Applying the functional somatic disorder classification to somatic symptom disorder: Findings from the SOMA.SSD study 2026 Smakowski et al

Andy

Senior Member (Voting rights)

Highlights​

  • Most SSD patients (87%) met criteria for multi-system functional somatic disorder.
  • Multi-system FSD showed greater psychological burden than single-system presentations.
  • Health anxiety and somatosensory amplification were key associates of multi-system FSD.
  • Single-system FSD showed limited overlap with established functional somatic syndromes.
  • FSD subgroup classification offers clinically meaningful stratification within SSD.

Abstract​

Background​

Functional somatic disorders (FSD), characterised by persistent physical symptoms and associated impairment, remain diagnostically fragmented across medical specialties, contributing to inconsistent patient care. The FSD classification addresses this by classifying symptom presentations into multi-system, single-system, and single-symptom subcategories, yet its utility in clinical populations is largely unexamined.
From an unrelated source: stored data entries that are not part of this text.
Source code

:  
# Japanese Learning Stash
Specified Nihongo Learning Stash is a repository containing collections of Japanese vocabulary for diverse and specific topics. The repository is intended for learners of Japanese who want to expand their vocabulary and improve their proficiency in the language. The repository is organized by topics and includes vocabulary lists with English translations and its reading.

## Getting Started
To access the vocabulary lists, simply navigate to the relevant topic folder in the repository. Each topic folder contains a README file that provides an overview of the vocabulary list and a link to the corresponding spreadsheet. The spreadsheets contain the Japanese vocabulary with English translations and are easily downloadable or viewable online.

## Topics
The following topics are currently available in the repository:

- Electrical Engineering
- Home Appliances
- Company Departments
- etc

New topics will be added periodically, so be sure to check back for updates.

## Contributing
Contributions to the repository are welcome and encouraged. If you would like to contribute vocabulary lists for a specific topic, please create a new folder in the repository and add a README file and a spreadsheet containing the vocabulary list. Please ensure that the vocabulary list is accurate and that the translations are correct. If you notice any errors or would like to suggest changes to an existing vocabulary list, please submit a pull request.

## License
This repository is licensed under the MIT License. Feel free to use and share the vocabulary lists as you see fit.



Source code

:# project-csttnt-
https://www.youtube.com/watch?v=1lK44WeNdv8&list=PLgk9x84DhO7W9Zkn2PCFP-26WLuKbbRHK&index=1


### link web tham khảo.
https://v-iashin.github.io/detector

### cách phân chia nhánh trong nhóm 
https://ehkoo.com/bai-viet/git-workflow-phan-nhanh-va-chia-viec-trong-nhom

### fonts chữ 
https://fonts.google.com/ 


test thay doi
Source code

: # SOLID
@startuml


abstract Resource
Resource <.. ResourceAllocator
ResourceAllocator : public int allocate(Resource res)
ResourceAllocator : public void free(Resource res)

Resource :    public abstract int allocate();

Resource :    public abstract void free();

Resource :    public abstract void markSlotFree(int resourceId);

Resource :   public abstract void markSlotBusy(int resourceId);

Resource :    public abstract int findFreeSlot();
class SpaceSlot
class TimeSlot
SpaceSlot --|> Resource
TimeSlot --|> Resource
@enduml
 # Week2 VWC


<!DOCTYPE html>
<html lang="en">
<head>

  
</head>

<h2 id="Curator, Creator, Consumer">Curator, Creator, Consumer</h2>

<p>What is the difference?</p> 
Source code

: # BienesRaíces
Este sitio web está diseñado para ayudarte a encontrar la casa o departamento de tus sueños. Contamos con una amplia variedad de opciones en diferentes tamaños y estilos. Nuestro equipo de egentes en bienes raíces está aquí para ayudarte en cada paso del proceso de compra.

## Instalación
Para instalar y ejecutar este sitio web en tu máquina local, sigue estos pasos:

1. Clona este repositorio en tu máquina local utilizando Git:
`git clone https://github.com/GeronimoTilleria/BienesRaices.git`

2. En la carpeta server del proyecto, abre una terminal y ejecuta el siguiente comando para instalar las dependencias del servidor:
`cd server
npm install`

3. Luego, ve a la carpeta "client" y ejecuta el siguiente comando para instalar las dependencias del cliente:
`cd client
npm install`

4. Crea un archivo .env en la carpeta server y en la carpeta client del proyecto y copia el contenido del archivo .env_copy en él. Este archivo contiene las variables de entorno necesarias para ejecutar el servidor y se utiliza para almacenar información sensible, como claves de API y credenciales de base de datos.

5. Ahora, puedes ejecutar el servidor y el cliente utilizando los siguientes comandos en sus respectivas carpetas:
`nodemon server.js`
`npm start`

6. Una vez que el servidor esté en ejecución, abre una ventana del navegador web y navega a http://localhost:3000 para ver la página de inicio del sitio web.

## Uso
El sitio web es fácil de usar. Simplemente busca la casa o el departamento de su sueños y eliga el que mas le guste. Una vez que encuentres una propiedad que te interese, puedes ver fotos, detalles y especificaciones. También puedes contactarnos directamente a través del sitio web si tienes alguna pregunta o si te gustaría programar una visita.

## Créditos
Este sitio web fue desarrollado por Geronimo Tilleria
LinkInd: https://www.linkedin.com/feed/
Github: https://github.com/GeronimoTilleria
This study evaluated the applicability and clinical utility of FSD classification in patients with Somatic Symptom Disorder (SSD).

Methods​

Observational, cross-sectional analysis of baseline data from the SOMA.SSD cohort. Patients with SSD (N = 239), diagnosed using the Structured Clinical Interview for DSM-5-TR (SCID-5), were recruited from a German psychosomatic outpatient clinic. FSD subcategories were operationalised using the Bodily Distress Syndrome Checklist. Group differences were examined using chi-square and Mann-Whitney U tests, and binary logistic regression identified factors associated with multi-system FSD.

Results​

Most patients met multi-system FSD criteria (n = 207, 86.6%). Multi-system FSD was associated with greater psychological and behavioural burden, including higher somatosensory amplification, perceived stress, health anxiety, and negative affect, compared with other subgroups. Single-system FSD showed limited correspondence with established syndrome-based diagnoses (e.g., fibromyalgia or irritable bowel syndrome). Comorbid musculoskeletal, vascular, and neurological conditions were common but often not aligned with the presenting symptom system.

Conclusions​

The FSD classification captured variation within SSD, supporting its value as a complementary tool for characterisation and differentiation. Transdiagnostic factors such as health anxiety, somatosensory amplification, and negative affectivity may play a key role in multi-system presentations. Future research should examine the FSD classification's utility in longitudinal and treatment settings.